Article by the Telegraph
More than 11,000 feet up in the Andes mountains of southwest Bolivia lies Salar de Uyuni, a remote salt flat that is home to some of the world’s largest reserves of lithium.
Largely untapped, the seemingly endless expanse of bright white salt plains are on the verge of a frenzy of activity as a global scramble erupts to extract the metal and secure supplies for lithium-ion batteries – a basic building material for the electric vehicle industry.
Last month, Germany struck a deal with Bolivia under which YLB, a state-owned chemicals firm, will work alongside German industrial company ACI Systems to produce 40,000 tons of lithium per year in Salar de Uyuni once operations begin in 2022.
With the International Energy Agency predicting the number of electric vehicles on the road globally to hit 125m by 2030, the rush for lithium and other battery metals like cobalt is attracting players old and new. Established player Albemarle is bringing new lithium mines online in Western Australia, while Erik Prince, the founder of US private military contractor Blackwater, has plans to launch a $500m (£392m) fund focused on battery metals.
But valuing resources like lithium, which suddenly grab the attention of global investors, is never easy. Prices have proved extraordinarily volatile, plunging 29pc last year from $158 to $111 per kilogram and prompting many to ask: has the lithium bubble already burst?
Brian Menell, chief executive of mining specialist TechMet, says it remains a sound long-term bet.
“Last year there was a degree of over exuberance in some of these markets including lithium and cobalt that resulted in a bit of speculative hype, and the price ran further than the short term fundamentals justified,” he says.
Either way, Menell, who has worked in the mining industry for 25 years, thinks the price correction has been overdone. Since founding TechMet in 2017, he has made battery and technology metals such as lithium, cobalt and nickel his sole focus. They will be “the key ingredients of the tech revolution”, he says.

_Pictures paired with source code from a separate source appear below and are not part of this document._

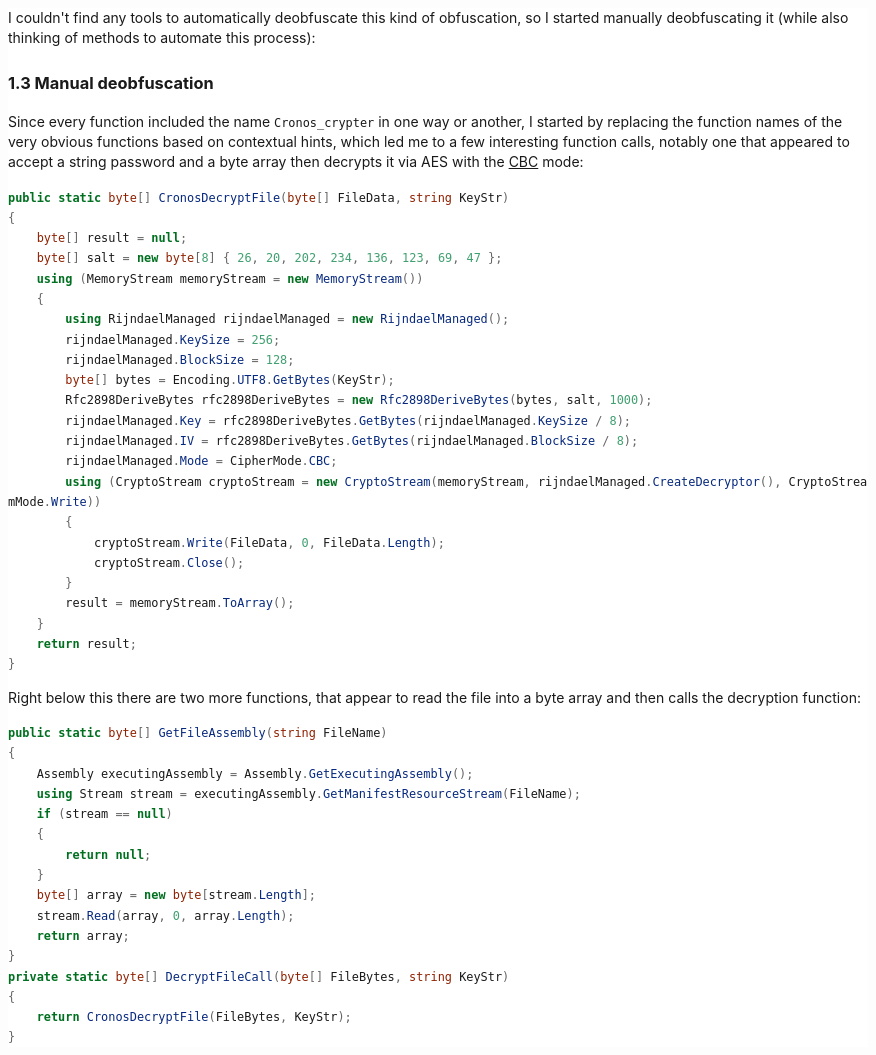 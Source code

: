 I couldn't find any tools to automatically deobfuscate this kind of obfuscation, so I started manually deobfuscating it (while also thinking of methods to automate this process):

### 1.3 Manual deobfuscation

Since every function included the name `Cronos_crypter` in one way or another, I started by replacing the function names of the very obvious functions based on contextual hints, which led me to a few interesting function calls, notably one that appeared to accept a string password and a byte array then decrypts it via AES with the [CBC](https://en.wikipedia.org/wiki/Block_cipher_mode_of_operation) mode:
```c#
public static byte[] CronosDecryptFile(byte[] FileData, string KeyStr)
{
	byte[] result = null;
	byte[] salt = new byte[8] { 26, 20, 202, 234, 136, 123, 69, 47 };
	using (MemoryStream memoryStream = new MemoryStream())
	{
		using RijndaelManaged rijndaelManaged = new RijndaelManaged();
		rijndaelManaged.KeySize = 256;
		rijndaelManaged.BlockSize = 128;
		byte[] bytes = Encoding.UTF8.GetBytes(KeyStr);
		Rfc2898DeriveBytes rfc2898DeriveBytes = new Rfc2898DeriveBytes(bytes, salt, 1000);
		rijndaelManaged.Key = rfc2898DeriveBytes.GetBytes(rijndaelManaged.KeySize / 8);
		rijndaelManaged.IV = rfc2898DeriveBytes.GetBytes(rijndaelManaged.BlockSize / 8);
		rijndaelManaged.Mode = CipherMode.CBC;
		using (CryptoStream cryptoStream = new CryptoStream(memoryStream, rijndaelManaged.CreateDecryptor(), CryptoStreamMode.Write))
		{
			cryptoStream.Write(FileData, 0, FileData.Length);
			cryptoStream.Close();
		}
		result = memoryStream.ToArray();
	}
	return result;
}
```

Right below this there are two more functions, that appear to read the file into a byte array and then calls the decryption function:

```c#
public static byte[] GetFileAssembly(string FileName)
{
	Assembly executingAssembly = Assembly.GetExecutingAssembly();
	using Stream stream = executingAssembly.GetManifestResourceStream(FileName);
	if (stream == null)
	{
		return null;
	}
	byte[] array = new byte[stream.Length];
	stream.Read(array, 0, array.Length);
	return array;
}
private static byte[] DecryptFileCall(byte[] FileBytes, string KeyStr)
{
	return CronosDecryptFile(FileBytes, KeyStr);
}
```
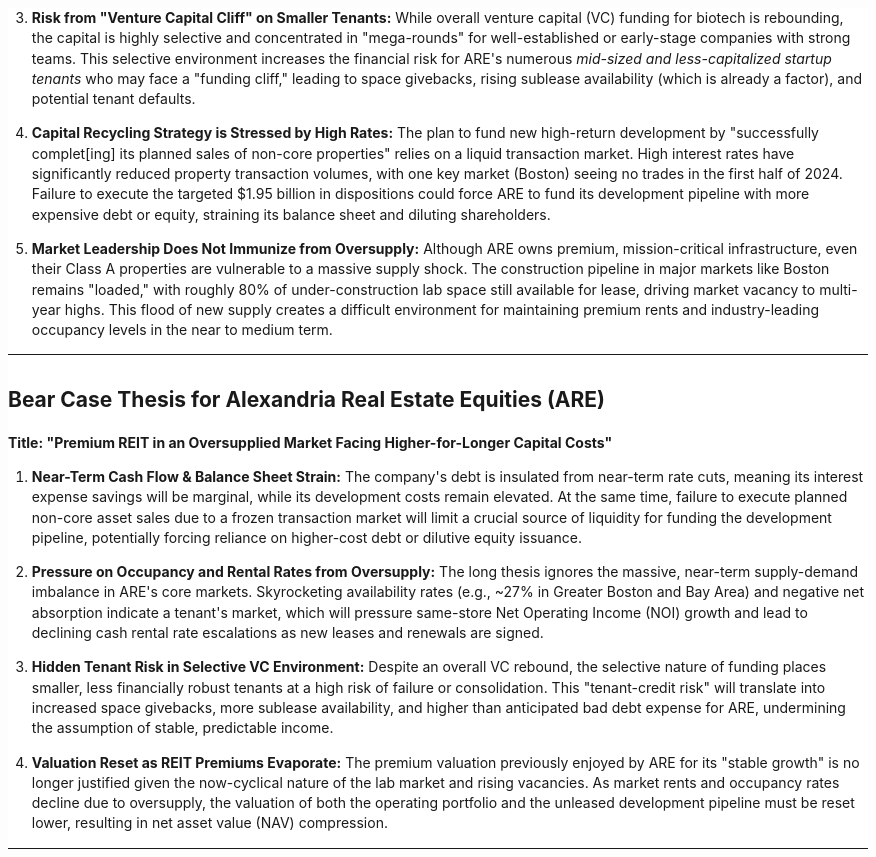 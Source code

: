 3.  **Risk from "Venture Capital Cliff" on Smaller Tenants:** While overall venture capital (VC) funding for biotech is rebounding, the capital is highly selective and concentrated in "mega-rounds" for well-established or early-stage companies with strong teams. This selective environment increases the financial risk for ARE's numerous *mid-sized and less-capitalized startup tenants* who may face a "funding cliff," leading to space givebacks, rising sublease availability (which is already a factor), and potential tenant defaults.

4.  **Capital Recycling Strategy is Stressed by High Rates:** The plan to fund new high-return development by "successfully complet[ing] its planned sales of non-core properties" relies on a liquid transaction market. High interest rates have significantly reduced property transaction volumes, with one key market (Boston) seeing no trades in the first half of 2024. Failure to execute the targeted $1.95 billion in dispositions could force ARE to fund its development pipeline with more expensive debt or equity, straining its balance sheet and diluting shareholders.

5.  **Market Leadership Does Not Immunize from Oversupply:** Although ARE owns premium, mission-critical infrastructure, even their Class A properties are vulnerable to a massive supply shock. The construction pipeline in major markets like Boston remains "loaded," with roughly 80% of under-construction lab space still available for lease, driving market vacancy to multi-year highs. This flood of new supply creates a difficult environment for maintaining premium rents and industry-leading occupancy levels in the near to medium term.

***

## **Bear Case Thesis for Alexandria Real Estate Equities (ARE)**

**Title: "Premium REIT in an Oversupplied Market Facing Higher-for-Longer Capital Costs"**

1.  **Near-Term Cash Flow & Balance Sheet Strain:** The company's debt is insulated from near-term rate cuts, meaning its interest expense savings will be marginal, while its development costs remain elevated. At the same time, failure to execute planned non-core asset sales due to a frozen transaction market will limit a crucial source of liquidity for funding the development pipeline, potentially forcing reliance on higher-cost debt or dilutive equity issuance.

2.  **Pressure on Occupancy and Rental Rates from Oversupply:** The long thesis ignores the massive, near-term supply-demand imbalance in ARE's core markets. Skyrocketing availability rates (e.g., ~27% in Greater Boston and Bay Area) and negative net absorption indicate a tenant's market, which will pressure same-store Net Operating Income (NOI) growth and lead to declining cash rental rate escalations as new leases and renewals are signed.

3.  **Hidden Tenant Risk in Selective VC Environment:** Despite an overall VC rebound, the selective nature of funding places smaller, less financially robust tenants at a high risk of failure or consolidation. This "tenant-credit risk" will translate into increased space givebacks, more sublease availability, and higher than anticipated bad debt expense for ARE, undermining the assumption of stable, predictable income.

4.  **Valuation Reset as REIT Premiums Evaporate:** The premium valuation previously enjoyed by ARE for its "stable growth" is no longer justified given the now-cyclical nature of the lab market and rising vacancies. As market rents and occupancy rates decline due to oversupply, the valuation of both the operating portfolio and the unleased development pipeline must be reset lower, resulting in net asset value (NAV) compression.

---
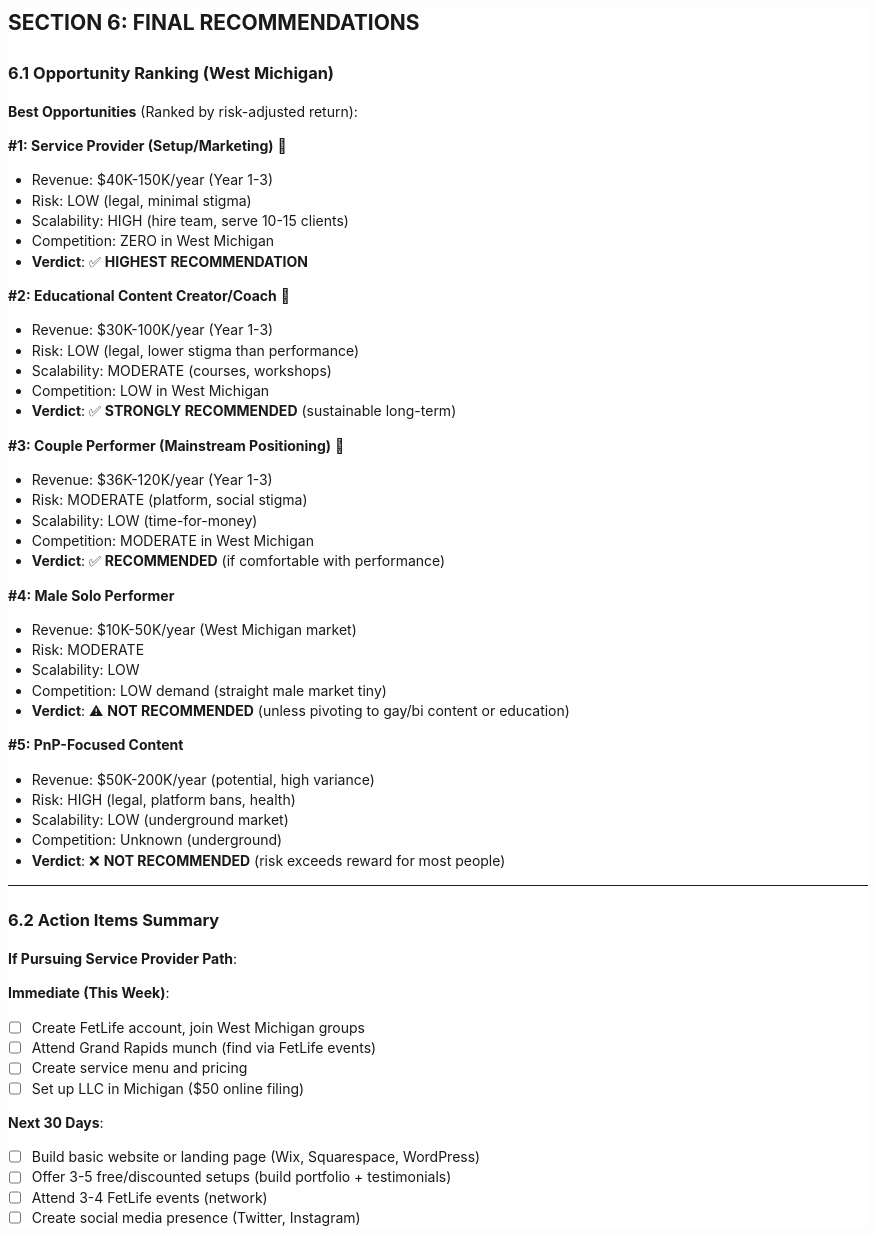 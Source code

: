 ## SECTION 6: FINAL RECOMMENDATIONS

### 6.1 Opportunity Ranking (West Michigan)

**Best Opportunities** (Ranked by risk-adjusted return):

**#1: Service Provider (Setup/Marketing)** 🥇
- Revenue: $40K-150K/year (Year 1-3)
- Risk: LOW (legal, minimal stigma)
- Scalability: HIGH (hire team, serve 10-15 clients)
- Competition: ZERO in West Michigan
- **Verdict**: ✅ **HIGHEST RECOMMENDATION**

**#2: Educational Content Creator/Coach** 🥈
- Revenue: $30K-100K/year (Year 1-3)
- Risk: LOW (legal, lower stigma than performance)
- Scalability: MODERATE (courses, workshops)
- Competition: LOW in West Michigan
- **Verdict**: ✅ **STRONGLY RECOMMENDED** (sustainable long-term)

**#3: Couple Performer (Mainstream Positioning)** 🥉
- Revenue: $36K-120K/year (Year 1-3)
- Risk: MODERATE (platform, social stigma)
- Scalability: LOW (time-for-money)
- Competition: MODERATE in West Michigan
- **Verdict**: ✅ **RECOMMENDED** (if comfortable with performance)

**#4: Male Solo Performer** 
- Revenue: $10K-50K/year (West Michigan market)
- Risk: MODERATE
- Scalability: LOW
- Competition: LOW demand (straight male market tiny)
- **Verdict**: ⚠️ **NOT RECOMMENDED** (unless pivoting to gay/bi content or education)

**#5: PnP-Focused Content** 
- Revenue: $50K-200K/year (potential, high variance)
- Risk: HIGH (legal, platform bans, health)
- Scalability: LOW (underground market)
- Competition: Unknown (underground)
- **Verdict**: ❌ **NOT RECOMMENDED** (risk exceeds reward for most people)

---

### 6.2 Action Items Summary

**If Pursuing Service Provider Path**:

**Immediate (This Week)**:
- [ ] Create FetLife account, join West Michigan groups
- [ ] Attend Grand Rapids munch (find via FetLife events)
- [ ] Create service menu and pricing
- [ ] Set up LLC in Michigan ($50 online filing)

**Next 30 Days**:
- [ ] Build basic website or landing page (Wix, Squarespace, WordPress)
- [ ] Offer 3-5 free/discounted setups (build portfolio + testimonials)
- [ ] Attend 3-4 FetLife events (network)
- [ ] Create social media presence (Twitter, Instagram)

He claims the industry is at a nascent stage but demand for a consistent flow of battery metals in future is inevitable. Demand is set to climb as the car industry and governments globally take action to curb emissions to tackle climate change and poor air quality.
Adding an extra geopolitical twist has been China, which has worked doggedly over the past 15 years to secure control over the best resources and the processing of battery metals “while everybody else was sleeping”, according to Menell.
The need for Western nations to secure a central role has grown more urgent, he says.
“The drive to counter or balance China’s control is one that is in the minds of government agencies in the US and Japan and to an extent in Europe.”
By comparison, demand for a metal like copper is expected to increase 2-3pc per year.
Despite the difficulty extracting lithium from locations such as the Bolivian salt plateau, where heavy rainfall can cause flooding, Menell’s predicts strong demand.
“There will be a massive dislocation over the next five, 10 and 15 years between the demand for these metals and the supply which will result in [them] outperforming other commodities by many multiples over that time horizon,” he says.
Lithium comes from two chief sources: either the mining of a hard rock called spodumene found in places such as Western Australia, or as brine that forms beneath the high altitude salt flats of Chile, Argentina and Bolivia – a trio of countries collectively known as the lithium triangle.
Though downward pressure on price is likely to endure for a few years as the market enters a phase of “oversupply”, the metal remains in a favourable position, Jones added.
TechMet is looking at hard-rock lithium projects in Africa, rather than brine-based ones such as those in South America.
With a current glut of supply, lithium-based batteries look to be the mainstay for the future of the electric vehicle industry. However, not everyone is convinced.
Earlier this week, a lawsuit was filed against Elon Musk’s car company Tesla after the death of an 18-year-old passenger in Florida last year was alleged to have been the result of a defective battery, calling into question the safety of lithium-ion technology, which is highly flammable.
New technologies are being experimented with too. Flow batteries, which use a metal called vanadium, have emerged as a contender with significant backing from China. Solid state batteries, another alternative, carry reduced risk and have been of particular interest to Sir James Dyson, who is building his own electric vehicle fleet.
However, Menell predicts flow batteries being directed more towards grid storage, and attempts to bring new technology to the transportation industry could prove to be very expensive.
“In my view, in the next 10-15 years lithium ion batteries will in roughly their present configuration and chemistry dominate for electric vehicles,” he says.
“At the moment, it’s probably $30, $40bn going into lithium-ion battery manufacturing capacity in China and elsewhere in the world and every car company in the world has a program for their fleet to be dominated by li-ion battery driven vehicles.”
And with China keen to clean up its air pollution, output and focus on battery metals and technologies will be greater than ever from the Far East.
“Although policy targets have been reined in, Chinese regulators still require rapid improvements in the energy density of EV batteries. This will significantly impact the competitive landscape for different battery technologies in the years ahead,” says Jones.
Lithium and other battery metals may struggle on price in the short-term, but over the mid to long-term, one thing is clear: the world will eventually need a lot of lithium.